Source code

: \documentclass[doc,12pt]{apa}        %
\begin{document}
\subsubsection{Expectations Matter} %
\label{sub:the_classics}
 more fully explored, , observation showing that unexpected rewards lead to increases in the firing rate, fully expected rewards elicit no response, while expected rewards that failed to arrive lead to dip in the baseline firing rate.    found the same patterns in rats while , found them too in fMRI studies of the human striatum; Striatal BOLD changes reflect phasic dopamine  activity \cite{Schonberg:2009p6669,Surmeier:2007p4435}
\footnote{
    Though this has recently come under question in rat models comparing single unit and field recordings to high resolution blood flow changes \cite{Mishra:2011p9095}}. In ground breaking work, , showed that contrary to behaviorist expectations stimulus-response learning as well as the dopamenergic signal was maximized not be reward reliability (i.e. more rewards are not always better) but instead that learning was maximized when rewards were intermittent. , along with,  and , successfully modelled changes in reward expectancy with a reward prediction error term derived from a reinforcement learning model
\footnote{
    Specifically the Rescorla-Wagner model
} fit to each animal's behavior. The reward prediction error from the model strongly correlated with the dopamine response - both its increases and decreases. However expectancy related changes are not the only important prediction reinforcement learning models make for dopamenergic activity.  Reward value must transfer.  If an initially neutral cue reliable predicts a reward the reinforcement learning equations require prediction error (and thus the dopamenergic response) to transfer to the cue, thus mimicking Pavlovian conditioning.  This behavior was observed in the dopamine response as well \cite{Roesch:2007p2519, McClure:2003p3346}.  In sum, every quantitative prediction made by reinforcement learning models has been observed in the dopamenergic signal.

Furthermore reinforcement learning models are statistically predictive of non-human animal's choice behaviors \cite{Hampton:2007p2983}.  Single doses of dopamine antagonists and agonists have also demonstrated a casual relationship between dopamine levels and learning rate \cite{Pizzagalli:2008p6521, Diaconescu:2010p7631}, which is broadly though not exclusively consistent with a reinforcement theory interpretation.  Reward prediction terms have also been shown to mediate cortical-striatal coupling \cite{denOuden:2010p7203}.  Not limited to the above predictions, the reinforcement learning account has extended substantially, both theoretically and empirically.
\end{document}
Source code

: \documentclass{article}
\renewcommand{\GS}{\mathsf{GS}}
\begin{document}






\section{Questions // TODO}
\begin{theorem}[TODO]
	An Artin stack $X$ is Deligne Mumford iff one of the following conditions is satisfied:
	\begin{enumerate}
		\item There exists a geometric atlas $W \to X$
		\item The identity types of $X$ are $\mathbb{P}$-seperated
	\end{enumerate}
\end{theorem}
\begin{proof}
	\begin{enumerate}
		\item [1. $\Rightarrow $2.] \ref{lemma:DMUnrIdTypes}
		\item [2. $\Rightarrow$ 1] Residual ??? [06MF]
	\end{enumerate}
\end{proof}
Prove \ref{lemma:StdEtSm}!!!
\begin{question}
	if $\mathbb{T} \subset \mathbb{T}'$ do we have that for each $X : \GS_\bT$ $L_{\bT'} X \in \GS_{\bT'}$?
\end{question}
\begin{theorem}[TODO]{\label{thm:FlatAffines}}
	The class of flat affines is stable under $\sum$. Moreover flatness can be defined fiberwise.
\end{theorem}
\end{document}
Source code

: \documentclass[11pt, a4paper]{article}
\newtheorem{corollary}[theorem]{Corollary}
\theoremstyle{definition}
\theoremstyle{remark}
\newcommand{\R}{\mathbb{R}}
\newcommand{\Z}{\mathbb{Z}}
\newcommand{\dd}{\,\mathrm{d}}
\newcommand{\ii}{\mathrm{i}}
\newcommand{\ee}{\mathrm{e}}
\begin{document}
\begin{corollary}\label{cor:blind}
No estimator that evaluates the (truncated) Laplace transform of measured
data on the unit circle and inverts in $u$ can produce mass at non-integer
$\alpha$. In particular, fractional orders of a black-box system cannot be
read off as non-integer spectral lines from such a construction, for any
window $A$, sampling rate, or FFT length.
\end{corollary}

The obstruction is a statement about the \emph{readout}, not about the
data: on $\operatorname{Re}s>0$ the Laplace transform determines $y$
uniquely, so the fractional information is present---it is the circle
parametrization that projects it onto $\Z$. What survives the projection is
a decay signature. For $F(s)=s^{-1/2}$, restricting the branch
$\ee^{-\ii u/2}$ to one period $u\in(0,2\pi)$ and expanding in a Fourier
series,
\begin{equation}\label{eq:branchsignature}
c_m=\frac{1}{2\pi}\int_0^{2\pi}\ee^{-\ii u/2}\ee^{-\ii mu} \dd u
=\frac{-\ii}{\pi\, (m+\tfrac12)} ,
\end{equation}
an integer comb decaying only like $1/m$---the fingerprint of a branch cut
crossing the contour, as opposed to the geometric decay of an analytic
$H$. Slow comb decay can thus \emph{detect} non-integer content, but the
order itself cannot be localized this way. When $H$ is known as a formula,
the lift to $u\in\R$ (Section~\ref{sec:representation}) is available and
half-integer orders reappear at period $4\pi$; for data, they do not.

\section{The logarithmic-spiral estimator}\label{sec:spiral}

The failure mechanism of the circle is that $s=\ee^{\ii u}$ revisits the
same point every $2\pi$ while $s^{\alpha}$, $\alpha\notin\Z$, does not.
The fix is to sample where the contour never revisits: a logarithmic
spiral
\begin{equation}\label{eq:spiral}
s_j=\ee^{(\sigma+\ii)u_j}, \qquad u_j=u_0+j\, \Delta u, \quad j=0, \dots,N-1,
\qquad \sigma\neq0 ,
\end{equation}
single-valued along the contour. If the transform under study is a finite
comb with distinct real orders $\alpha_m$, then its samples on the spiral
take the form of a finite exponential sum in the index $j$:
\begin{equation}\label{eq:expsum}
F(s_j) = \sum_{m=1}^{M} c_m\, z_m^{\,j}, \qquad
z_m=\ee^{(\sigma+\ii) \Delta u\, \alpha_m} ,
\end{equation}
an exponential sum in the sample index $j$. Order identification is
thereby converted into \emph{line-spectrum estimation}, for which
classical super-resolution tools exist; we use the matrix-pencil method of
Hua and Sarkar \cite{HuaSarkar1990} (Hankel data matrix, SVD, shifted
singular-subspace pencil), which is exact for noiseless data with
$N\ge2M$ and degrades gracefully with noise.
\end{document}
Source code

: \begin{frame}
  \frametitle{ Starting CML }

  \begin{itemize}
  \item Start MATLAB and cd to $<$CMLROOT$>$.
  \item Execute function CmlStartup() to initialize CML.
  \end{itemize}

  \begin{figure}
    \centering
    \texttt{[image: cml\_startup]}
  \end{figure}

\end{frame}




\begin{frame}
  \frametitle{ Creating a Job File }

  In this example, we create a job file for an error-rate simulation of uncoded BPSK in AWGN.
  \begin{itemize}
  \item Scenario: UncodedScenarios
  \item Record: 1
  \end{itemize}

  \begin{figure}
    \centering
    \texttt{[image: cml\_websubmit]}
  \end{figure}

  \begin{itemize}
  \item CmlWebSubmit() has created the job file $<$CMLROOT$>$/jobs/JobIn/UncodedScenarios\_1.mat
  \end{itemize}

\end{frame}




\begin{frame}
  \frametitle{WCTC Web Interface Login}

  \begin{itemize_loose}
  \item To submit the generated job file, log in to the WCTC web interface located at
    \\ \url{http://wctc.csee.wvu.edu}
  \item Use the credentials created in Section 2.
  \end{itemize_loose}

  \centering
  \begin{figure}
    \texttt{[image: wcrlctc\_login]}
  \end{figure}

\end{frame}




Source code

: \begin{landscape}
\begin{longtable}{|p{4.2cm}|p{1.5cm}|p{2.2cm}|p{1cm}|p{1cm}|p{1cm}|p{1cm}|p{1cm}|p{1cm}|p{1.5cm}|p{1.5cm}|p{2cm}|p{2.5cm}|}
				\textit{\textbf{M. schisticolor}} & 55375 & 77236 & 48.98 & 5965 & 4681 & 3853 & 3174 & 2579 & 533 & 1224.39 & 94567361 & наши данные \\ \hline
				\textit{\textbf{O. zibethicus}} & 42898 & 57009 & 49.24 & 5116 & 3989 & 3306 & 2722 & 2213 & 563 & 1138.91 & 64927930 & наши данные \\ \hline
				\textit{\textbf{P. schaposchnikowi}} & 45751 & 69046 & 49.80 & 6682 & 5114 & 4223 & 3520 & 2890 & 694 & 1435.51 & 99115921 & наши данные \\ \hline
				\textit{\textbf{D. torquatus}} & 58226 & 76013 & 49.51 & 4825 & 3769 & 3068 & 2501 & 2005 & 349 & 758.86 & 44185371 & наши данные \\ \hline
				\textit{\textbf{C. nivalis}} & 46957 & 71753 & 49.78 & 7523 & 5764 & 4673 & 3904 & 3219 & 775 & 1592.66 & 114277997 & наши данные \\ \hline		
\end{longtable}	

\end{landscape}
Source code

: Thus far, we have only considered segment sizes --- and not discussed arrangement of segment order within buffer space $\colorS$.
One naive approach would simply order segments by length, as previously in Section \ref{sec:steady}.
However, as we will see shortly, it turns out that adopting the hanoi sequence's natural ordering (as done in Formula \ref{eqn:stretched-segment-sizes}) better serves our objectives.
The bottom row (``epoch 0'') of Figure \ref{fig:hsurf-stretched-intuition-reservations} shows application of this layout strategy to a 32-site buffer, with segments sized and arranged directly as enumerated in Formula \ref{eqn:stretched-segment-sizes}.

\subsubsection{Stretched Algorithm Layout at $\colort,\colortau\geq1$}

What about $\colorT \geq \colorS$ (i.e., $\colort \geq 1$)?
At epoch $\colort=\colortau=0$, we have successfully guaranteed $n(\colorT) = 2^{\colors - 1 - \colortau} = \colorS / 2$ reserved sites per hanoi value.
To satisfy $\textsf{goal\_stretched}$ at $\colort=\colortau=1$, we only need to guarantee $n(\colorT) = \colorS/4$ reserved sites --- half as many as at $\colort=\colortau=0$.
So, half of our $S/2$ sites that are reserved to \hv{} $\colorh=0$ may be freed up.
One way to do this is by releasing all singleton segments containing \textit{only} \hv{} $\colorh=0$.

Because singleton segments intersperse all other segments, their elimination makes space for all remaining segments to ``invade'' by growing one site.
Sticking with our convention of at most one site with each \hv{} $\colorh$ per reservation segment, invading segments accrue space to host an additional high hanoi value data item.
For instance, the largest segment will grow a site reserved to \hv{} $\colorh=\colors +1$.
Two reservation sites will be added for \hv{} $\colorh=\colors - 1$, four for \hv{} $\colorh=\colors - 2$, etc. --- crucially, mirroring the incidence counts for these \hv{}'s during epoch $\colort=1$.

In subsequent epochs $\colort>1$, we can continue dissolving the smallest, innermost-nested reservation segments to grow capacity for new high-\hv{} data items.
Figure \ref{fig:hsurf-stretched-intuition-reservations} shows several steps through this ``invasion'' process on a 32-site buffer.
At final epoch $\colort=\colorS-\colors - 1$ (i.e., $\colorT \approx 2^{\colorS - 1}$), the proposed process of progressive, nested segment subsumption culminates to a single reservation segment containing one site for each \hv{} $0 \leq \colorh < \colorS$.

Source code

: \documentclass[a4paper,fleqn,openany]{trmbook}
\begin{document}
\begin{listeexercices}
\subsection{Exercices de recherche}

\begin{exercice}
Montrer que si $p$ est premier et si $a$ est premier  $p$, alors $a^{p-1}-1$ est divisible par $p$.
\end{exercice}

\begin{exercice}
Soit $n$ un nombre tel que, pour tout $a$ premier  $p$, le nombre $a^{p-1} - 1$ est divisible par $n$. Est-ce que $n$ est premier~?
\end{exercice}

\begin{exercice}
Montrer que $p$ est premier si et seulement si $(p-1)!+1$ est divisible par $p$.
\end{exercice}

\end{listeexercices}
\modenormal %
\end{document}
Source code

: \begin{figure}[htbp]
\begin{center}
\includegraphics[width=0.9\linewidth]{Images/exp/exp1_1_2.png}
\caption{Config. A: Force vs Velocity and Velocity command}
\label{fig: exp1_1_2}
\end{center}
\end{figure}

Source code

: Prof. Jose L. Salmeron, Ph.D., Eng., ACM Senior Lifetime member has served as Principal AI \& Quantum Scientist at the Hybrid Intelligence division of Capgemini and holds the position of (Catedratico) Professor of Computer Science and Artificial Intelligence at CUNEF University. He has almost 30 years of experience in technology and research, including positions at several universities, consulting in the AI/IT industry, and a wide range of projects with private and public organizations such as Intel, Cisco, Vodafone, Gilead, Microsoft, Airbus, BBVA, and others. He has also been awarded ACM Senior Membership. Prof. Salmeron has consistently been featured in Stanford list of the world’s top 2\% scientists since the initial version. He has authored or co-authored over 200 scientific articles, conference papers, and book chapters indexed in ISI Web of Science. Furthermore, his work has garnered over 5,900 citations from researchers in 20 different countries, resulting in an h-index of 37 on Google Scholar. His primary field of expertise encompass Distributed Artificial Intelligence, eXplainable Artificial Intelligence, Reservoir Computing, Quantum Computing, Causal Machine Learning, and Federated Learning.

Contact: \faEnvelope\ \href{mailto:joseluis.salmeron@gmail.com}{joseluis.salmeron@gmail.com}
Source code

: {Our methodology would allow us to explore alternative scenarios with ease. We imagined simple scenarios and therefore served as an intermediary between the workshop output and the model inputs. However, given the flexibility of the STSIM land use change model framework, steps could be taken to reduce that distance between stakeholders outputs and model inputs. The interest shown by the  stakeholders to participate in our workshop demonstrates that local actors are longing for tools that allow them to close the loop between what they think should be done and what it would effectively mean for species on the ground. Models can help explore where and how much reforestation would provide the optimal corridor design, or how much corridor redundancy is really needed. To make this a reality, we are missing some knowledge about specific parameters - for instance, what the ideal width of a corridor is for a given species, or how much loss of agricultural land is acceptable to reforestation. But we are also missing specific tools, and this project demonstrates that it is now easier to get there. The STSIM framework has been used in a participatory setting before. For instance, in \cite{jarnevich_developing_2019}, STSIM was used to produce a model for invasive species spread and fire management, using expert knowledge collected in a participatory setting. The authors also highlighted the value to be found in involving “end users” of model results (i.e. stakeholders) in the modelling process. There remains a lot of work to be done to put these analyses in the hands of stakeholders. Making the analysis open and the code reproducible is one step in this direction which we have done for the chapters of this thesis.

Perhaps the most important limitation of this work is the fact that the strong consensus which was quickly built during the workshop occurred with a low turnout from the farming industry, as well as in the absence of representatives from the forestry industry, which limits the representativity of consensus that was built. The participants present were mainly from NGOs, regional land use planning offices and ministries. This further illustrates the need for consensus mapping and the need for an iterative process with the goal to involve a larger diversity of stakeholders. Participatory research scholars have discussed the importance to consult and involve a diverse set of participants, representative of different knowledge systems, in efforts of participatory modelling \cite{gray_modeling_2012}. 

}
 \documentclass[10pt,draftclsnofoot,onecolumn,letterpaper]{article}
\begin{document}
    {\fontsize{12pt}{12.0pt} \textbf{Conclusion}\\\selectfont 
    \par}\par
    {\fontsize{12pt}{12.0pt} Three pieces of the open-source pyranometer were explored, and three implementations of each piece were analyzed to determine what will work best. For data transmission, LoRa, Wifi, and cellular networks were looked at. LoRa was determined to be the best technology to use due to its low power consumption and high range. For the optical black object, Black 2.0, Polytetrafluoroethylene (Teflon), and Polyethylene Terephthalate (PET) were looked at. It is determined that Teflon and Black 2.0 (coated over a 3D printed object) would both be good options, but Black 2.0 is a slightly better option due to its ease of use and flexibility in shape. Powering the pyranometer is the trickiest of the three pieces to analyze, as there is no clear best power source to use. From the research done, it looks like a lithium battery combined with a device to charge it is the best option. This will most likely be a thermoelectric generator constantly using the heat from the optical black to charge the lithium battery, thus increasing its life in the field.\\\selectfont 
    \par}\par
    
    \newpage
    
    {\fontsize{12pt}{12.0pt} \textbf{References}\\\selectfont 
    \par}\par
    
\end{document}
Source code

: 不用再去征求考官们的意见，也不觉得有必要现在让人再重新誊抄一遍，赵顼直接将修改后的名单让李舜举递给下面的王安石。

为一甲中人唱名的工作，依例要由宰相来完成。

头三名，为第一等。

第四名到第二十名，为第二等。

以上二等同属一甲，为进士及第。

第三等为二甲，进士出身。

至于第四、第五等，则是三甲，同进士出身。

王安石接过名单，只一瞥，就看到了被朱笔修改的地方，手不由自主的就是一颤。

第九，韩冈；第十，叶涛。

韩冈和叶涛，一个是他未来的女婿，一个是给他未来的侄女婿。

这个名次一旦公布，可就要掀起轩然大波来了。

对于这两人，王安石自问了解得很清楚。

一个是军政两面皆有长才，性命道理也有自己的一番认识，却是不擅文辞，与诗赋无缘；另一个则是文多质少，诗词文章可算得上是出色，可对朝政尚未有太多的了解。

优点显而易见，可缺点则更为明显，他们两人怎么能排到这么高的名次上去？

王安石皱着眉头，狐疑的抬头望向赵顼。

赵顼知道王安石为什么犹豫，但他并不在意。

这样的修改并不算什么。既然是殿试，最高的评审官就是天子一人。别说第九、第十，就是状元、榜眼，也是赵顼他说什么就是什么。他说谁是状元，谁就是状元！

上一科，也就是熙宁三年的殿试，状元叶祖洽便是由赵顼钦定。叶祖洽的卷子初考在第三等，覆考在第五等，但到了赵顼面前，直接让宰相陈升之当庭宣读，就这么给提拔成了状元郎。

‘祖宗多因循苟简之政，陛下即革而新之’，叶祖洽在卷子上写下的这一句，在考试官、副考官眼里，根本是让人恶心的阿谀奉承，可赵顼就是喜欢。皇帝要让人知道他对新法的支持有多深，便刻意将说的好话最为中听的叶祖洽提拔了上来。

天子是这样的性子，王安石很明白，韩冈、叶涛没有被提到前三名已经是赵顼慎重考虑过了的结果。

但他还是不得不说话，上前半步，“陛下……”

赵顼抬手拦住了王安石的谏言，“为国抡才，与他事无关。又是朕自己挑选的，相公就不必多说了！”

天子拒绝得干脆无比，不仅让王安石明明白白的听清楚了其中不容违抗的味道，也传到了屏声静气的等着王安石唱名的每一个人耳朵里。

PROBLEM TO SOLVE → Considering each line of the material above, count those with the word "exponential" and give only the number.

TASK OUTPUT → 2